Work instructions:
The expected response consists solely of the lines from the line with "---Ya lo ven" through the last line of the material below, copied exactly.

Data to process:
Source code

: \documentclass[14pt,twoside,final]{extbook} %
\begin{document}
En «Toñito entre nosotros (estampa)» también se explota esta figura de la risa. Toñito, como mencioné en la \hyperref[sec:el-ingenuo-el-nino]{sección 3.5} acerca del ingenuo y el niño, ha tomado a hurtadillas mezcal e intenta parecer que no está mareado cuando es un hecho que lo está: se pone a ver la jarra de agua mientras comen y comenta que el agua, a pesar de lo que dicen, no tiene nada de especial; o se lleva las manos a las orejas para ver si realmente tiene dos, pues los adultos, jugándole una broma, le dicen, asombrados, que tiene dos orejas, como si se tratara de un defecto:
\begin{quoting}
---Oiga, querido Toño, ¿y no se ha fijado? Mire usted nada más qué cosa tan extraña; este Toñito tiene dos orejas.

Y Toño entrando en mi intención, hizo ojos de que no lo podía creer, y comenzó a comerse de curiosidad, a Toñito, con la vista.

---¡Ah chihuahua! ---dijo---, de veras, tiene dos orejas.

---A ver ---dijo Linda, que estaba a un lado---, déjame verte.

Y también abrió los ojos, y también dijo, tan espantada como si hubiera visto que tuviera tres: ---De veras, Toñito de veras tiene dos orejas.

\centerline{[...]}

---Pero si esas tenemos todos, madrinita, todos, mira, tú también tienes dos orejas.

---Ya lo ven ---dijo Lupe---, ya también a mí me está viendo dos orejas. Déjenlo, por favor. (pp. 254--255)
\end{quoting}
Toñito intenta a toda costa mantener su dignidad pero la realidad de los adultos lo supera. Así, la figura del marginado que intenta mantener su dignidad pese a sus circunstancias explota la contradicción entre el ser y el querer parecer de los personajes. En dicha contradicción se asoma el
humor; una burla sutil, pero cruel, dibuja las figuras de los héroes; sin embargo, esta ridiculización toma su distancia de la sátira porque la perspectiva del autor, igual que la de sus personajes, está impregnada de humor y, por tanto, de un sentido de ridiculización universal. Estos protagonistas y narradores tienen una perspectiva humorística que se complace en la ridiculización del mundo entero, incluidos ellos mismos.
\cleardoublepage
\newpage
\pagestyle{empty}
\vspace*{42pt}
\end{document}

Response to this task:
---Ya lo ven ---dijo Lupe---, ya también a mí me está viendo dos orejas. Déjenlo, por favor. (pp. 254--255)
\end{quoting}
Toñito intenta a toda costa mantener su dignidad pero la realidad de los adultos lo supera. Así, la figura del marginado que intenta mantener su dignidad pese a sus circunstancias explota la contradicción entre el ser y el querer parecer de los personajes. En dicha contradicción se asoma el
humor; una burla sutil, pero cruel, dibuja las figuras de los héroes; sin embargo, esta ridiculización toma su distancia de la sátira porque la perspectiva del autor, igual que la de sus personajes, está impregnada de humor y, por tanto, de un sentido de ridiculización universal. Estos protagonistas y narradores tienen una perspectiva humorística que se complace en la ridiculización del mundo entero, incluidos ellos mismos.
\cleardoublepage
\newpage
\pagestyle{empty}
\vspace*{42pt}
\end{document}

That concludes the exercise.